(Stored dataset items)
---+---

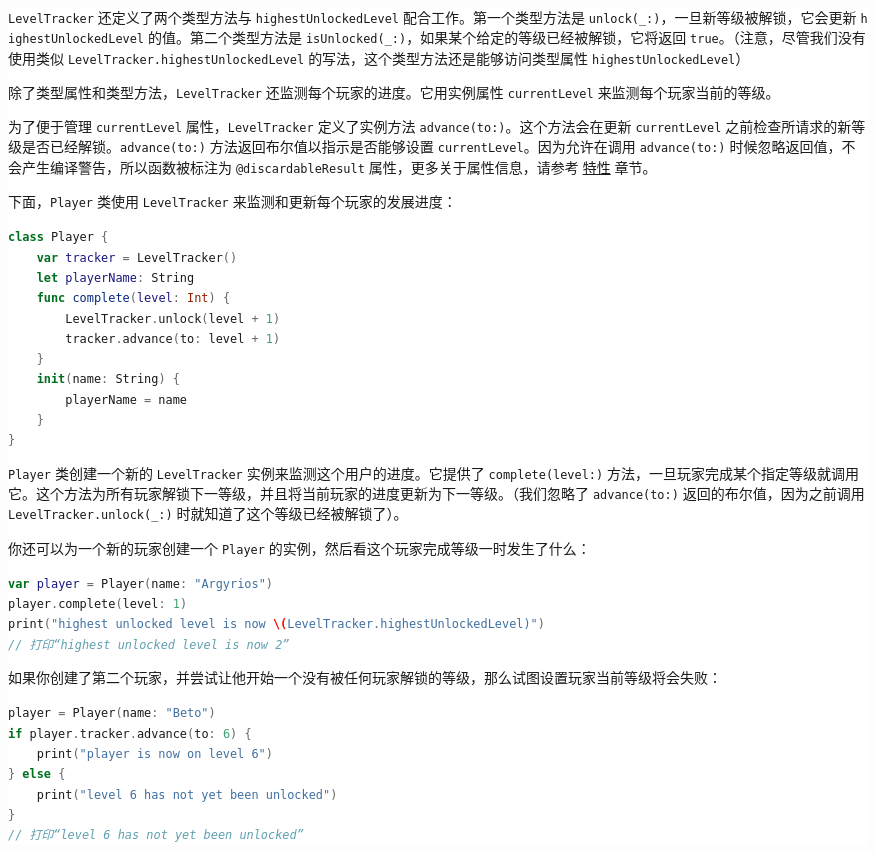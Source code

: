 `LevelTracker` 还定义了两个类型方法与 `highestUnlockedLevel` 配合工作。第一个类型方法是 `unlock(_:)`，一旦新等级被解锁，它会更新 `highestUnlockedLevel` 的值。第二个类型方法是 `isUnlocked(_:)`，如果某个给定的等级已经被解锁，它将返回 `true`。（注意，尽管我们没有使用类似 `LevelTracker.highestUnlockedLevel` 的写法，这个类型方法还是能够访问类型属性 `highestUnlockedLevel`）

除了类型属性和类型方法，`LevelTracker` 还监测每个玩家的进度。它用实例属性 `currentLevel` 来监测每个玩家当前的等级。

为了便于管理 `currentLevel` 属性，`LevelTracker` 定义了实例方法 `advance(to:)`。这个方法会在更新 `currentLevel` 之前检查所请求的新等级是否已经解锁。`advance(to:)` 方法返回布尔值以指示是否能够设置 `currentLevel`。因为允许在调用 `advance(to:)` 时候忽略返回值，不会产生编译警告，所以函数被标注为 `@discardableResult` 属性，更多关于属性信息，请参考 [特性](../03_language_reference/07_Attributes.html) 章节。

下面，`Player` 类使用 `LevelTracker` 来监测和更新每个玩家的发展进度：

```swift
class Player {
    var tracker = LevelTracker()
    let playerName: String
    func complete(level: Int) {
        LevelTracker.unlock(level + 1)
        tracker.advance(to: level + 1)
    }
    init(name: String) {
        playerName = name
    }
}
```

`Player` 类创建一个新的 `LevelTracker` 实例来监测这个用户的进度。它提供了 `complete(level:)` 方法，一旦玩家完成某个指定等级就调用它。这个方法为所有玩家解锁下一等级，并且将当前玩家的进度更新为下一等级。（我们忽略了 `advance(to:)` 返回的布尔值，因为之前调用 `LevelTracker.unlock(_:)` 时就知道了这个等级已经被解锁了）。

你还可以为一个新的玩家创建一个 `Player` 的实例，然后看这个玩家完成等级一时发生了什么：

```swift
var player = Player(name: "Argyrios")
player.complete(level: 1)
print("highest unlocked level is now \(LevelTracker.highestUnlockedLevel)")
// 打印“highest unlocked level is now 2”
```

如果你创建了第二个玩家，并尝试让他开始一个没有被任何玩家解锁的等级，那么试图设置玩家当前等级将会失败：

```swift
player = Player(name: "Beto")
if player.tracker.advance(to: 6) {
    print("player is now on level 6")
} else {
    print("level 6 has not yet been unlocked")
}
// 打印“level 6 has not yet been unlocked”
```

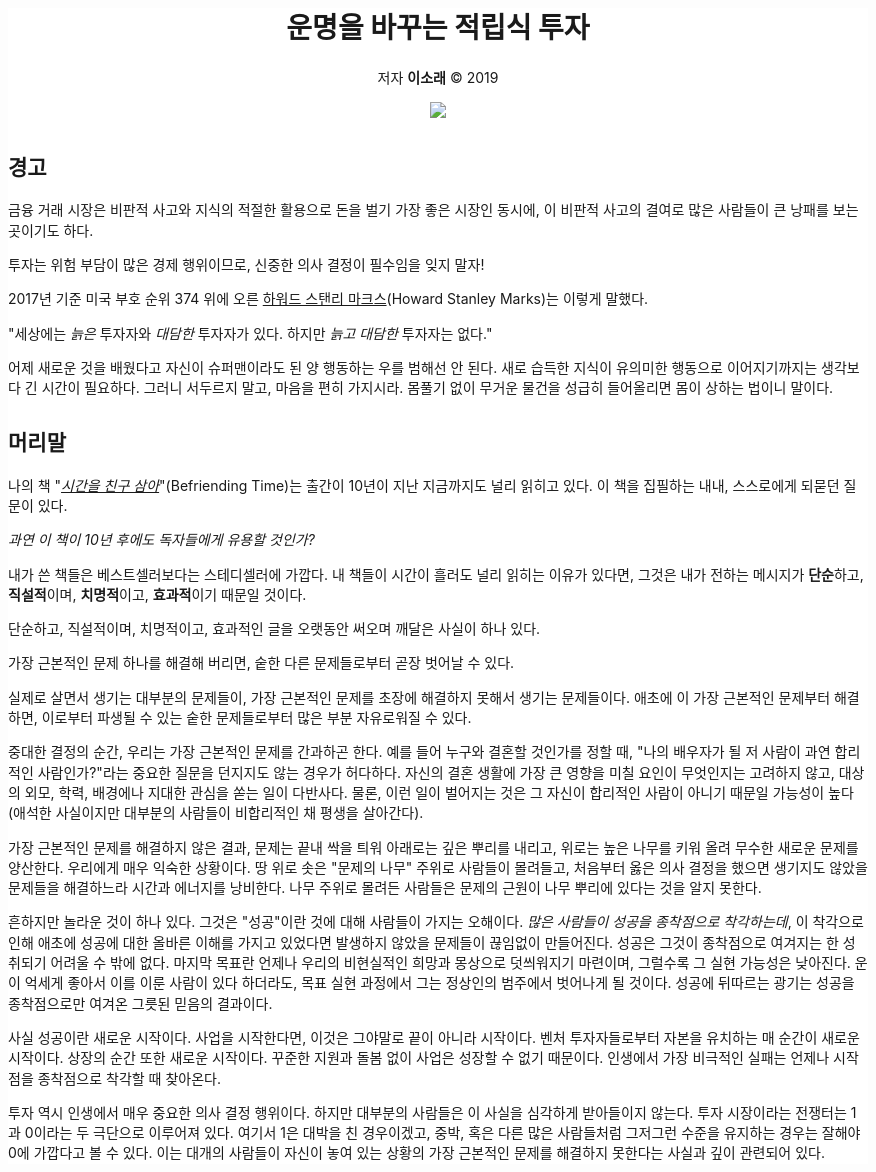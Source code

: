 <h1 style="text-align: center;">운명을 바꾸는 적립식 투자</h1>
<p style="text-align: center;"> 저자 <strong>이소래</strong> &copy; 2019 </p>
<div style="text-align: center;">
    <img src="../images/coverimage.gif" />
</div>

## 경고

금융 거래 시장은 비판적 사고와 지식의 적절한 활용으로 돈을 벌기 가장 좋은 시장인 동시에, 이 비판적 사고의 결여로 많은 사람들이 큰 낭패를 보는 곳이기도 하다.

투자는 위험 부담이 많은 경제 행위이므로, 신중한 의사 결정이 필수임을 잊지 말자!

2017년 기준 미국 부호 순위 374 위에 오른 [하워드 스탠리 마크스](https://en.wikipedia.org/wiki/Howard_Marks_(investor))(Howard Stanley Marks)는 이렇게 말했다.

"세상에는 *늙은* 투자자와 *대담한* 투자자가 있다. 하지만 *늙고 대담한* 투자자는 없다."

어제 새로운 것을 배웠다고 자신이 슈퍼맨이라도 된 양 행동하는 우를 범해선 안 된다. 새로 습득한 지식이 유의미한 행동으로 이어지기까지는 생각보다 긴 시간이 필요하다. 그러니 서두르지 말고, 마음을 편히 가지시라. 몸풀기 없이 무거운 물건을 성급히 들어올리면 몸이 상하는 법이니 말이다.

## 머리말

나의 책 "[*시간을 친구 삼아*](https://item.jd.com/34924669813.html)"(Befriending Time)는 출간이 10년이 지난 지금까지도 널리 읽히고 있다. 이 책을 집필하는 내내, 스스로에게 되묻던 질문이 있다.

*과연 이 책이 10년 후에도 독자들에게 유용할 것인가?*

내가 쓴 책들은 베스트셀러보다는 스테디셀러에 가깝다. 내 책들이 시간이 흘러도 널리 읽히는 이유가 있다면, 그것은 내가 전하는 메시지가 **단순**하고, **직설적**이며, **치명적**이고, **효과적**이기 때문일 것이다.

단순하고, 직설적이며, 치명적이고, 효과적인 글을 오랫동안 써오며 깨달은 사실이 하나 있다.

가장 근본적인 문제 하나를 해결해 버리면, 숱한 다른 문제들로부터 곧장 벗어날 수 있다.

실제로 살면서 생기는 대부분의 문제들이, 가장 근본적인 문제를 초장에 해결하지 못해서 생기는 문제들이다. 애초에 이 가장 근본적인 문제부터 해결하면, 이로부터 파생될 수 있는 숱한 문제들로부터 많은 부분 자유로워질 수 있다.

중대한 결정의 순간, 우리는 가장 근본적인 문제를 간과하곤 한다. 예를 들어 누구와 결혼할 것인가를 정할 때, "나의 배우자가 될 저 사람이 과연 합리적인 사람인가?"라는 중요한 질문을 던지지도 않는 경우가 허다하다. 자신의 결혼 생활에 가장 큰 영향을 미칠 요인이 무엇인지는 고려하지 않고, 대상의 외모, 학력, 배경에나 지대한 관심을 쏟는 일이 다반사다. 물론, 이런 일이 벌어지는 것은 그 자신이 합리적인 사람이 아니기 때문일 가능성이 높다(애석한 사실이지만 대부분의 사람들이 비합리적인 채 평생을 살아간다).

가장 근본적인 문제를 해결하지 않은 결과, 문제는 끝내 싹을 틔워 아래로는 깊은 뿌리를 내리고, 위로는 높은 나무를 키워 올려 무수한 새로운 문제를 양산한다. 우리에게 매우 익숙한 상황이다. 땅 위로 솟은 "문제의 나무" 주위로 사람들이 몰려들고, 처음부터 옳은 의사 결정을 했으면 생기지도 않았을 문제들을 해결하느라 시간과 에너지를 낭비한다. 나무 주위로 몰려든 사람들은 문제의 근원이 나무 뿌리에 있다는 것을 알지 못한다.

흔하지만 놀라운 것이 하나 있다. 그것은 "성공"이란 것에 대해 사람들이 가지는 오해이다. *많은 사람들이 성공을 종착점으로 착각하는데*, 이 착각으로 인해 애초에 성공에 대한 올바른 이해를 가지고 있었다면 발생하지 않았을 문제들이 끊임없이 만들어진다. 성공은 그것이 종착점으로 여겨지는 한 성취되기 어려울 수 밖에 없다. 마지막 목표란 언제나 우리의 비현실적인 희망과 몽상으로 덧씌워지기 마련이며, 그럴수록 그 실현 가능성은 낮아진다. 운이 억세게 좋아서 이를 이룬 사람이 있다 하더라도, 목표 실현 과정에서 그는 정상인의 범주에서 벗어나게 될 것이다. 성공에 뒤따르는 광기는 성공을 종착점으로만 여겨온 그릇된 믿음의 결과이다.

사실 성공이란 새로운 시작이다. 사업을 시작한다면, 이것은 그야말로 끝이 아니라 시작이다. 벤처 투자자들로부터 자본을 유치하는 매 순간이 새로운 시작이다. 상장의 순간 또한 새로운 시작이다. 꾸준한 지원과 돌봄 없이 사업은 성장할 수 없기 때문이다. 인생에서 가장 비극적인 실패는 언제나 시작점을 종착점으로 착각할 때 찾아온다.

투자 역시 인생에서 매우 중요한 의사 결정 행위이다. 하지만 대부분의 사람들은 이 사실을 심각하게 받아들이지 않는다. 투자 시장이라는 전쟁터는 1과 0이라는 두 극단으로 이루어져 있다. 여기서 1은 대박을 친 경우이겠고, 중박, 혹은 다른 많은 사람들처럼 그저그런 수준을 유지하는 경우는 잘해야 0에 가깝다고 볼 수 있다. 이는 대개의 사람들이 자신이 놓여 있는 상황의 가장 근본적인 문제를 해결하지 못한다는 사실과 깊이 관련되어 있다.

---+---

• Requirement: Start with the line that contains "흔하지만 놀라운 것이", end with the last line of the entries, and please retype every line in that span exactly, with no others.

• Your response:
흔하지만 놀라운 것이 하나 있다. 그것은 "성공"이란 것에 대해 사람들이 가지는 오해이다. *많은 사람들이 성공을 종착점으로 착각하는데*, 이 착각으로 인해 애초에 성공에 대한 올바른 이해를 가지고 있었다면 발생하지 않았을 문제들이 끊임없이 만들어진다. 성공은 그것이 종착점으로 여겨지는 한 성취되기 어려울 수 밖에 없다. 마지막 목표란 언제나 우리의 비현실적인 희망과 몽상으로 덧씌워지기 마련이며, 그럴수록 그 실현 가능성은 낮아진다. 운이 억세게 좋아서 이를 이룬 사람이 있다 하더라도, 목표 실현 과정에서 그는 정상인의 범주에서 벗어나게 될 것이다. 성공에 뒤따르는 광기는 성공을 종착점으로만 여겨온 그릇된 믿음의 결과이다.

사실 성공이란 새로운 시작이다. 사업을 시작한다면, 이것은 그야말로 끝이 아니라 시작이다. 벤처 투자자들로부터 자본을 유치하는 매 순간이 새로운 시작이다. 상장의 순간 또한 새로운 시작이다. 꾸준한 지원과 돌봄 없이 사업은 성장할 수 없기 때문이다. 인생에서 가장 비극적인 실패는 언제나 시작점을 종착점으로 착각할 때 찾아온다.

투자 역시 인생에서 매우 중요한 의사 결정 행위이다. 하지만 대부분의 사람들은 이 사실을 심각하게 받아들이지 않는다. 투자 시장이라는 전쟁터는 1과 0이라는 두 극단으로 이루어져 있다. 여기서 1은 대박을 친 경우이겠고, 중박, 혹은 다른 많은 사람들처럼 그저그런 수준을 유지하는 경우는 잘해야 0에 가깝다고 볼 수 있다. 이는 대개의 사람들이 자신이 놓여 있는 상황의 가장 근본적인 문제를 해결하지 못한다는 사실과 깊이 관련되어 있다.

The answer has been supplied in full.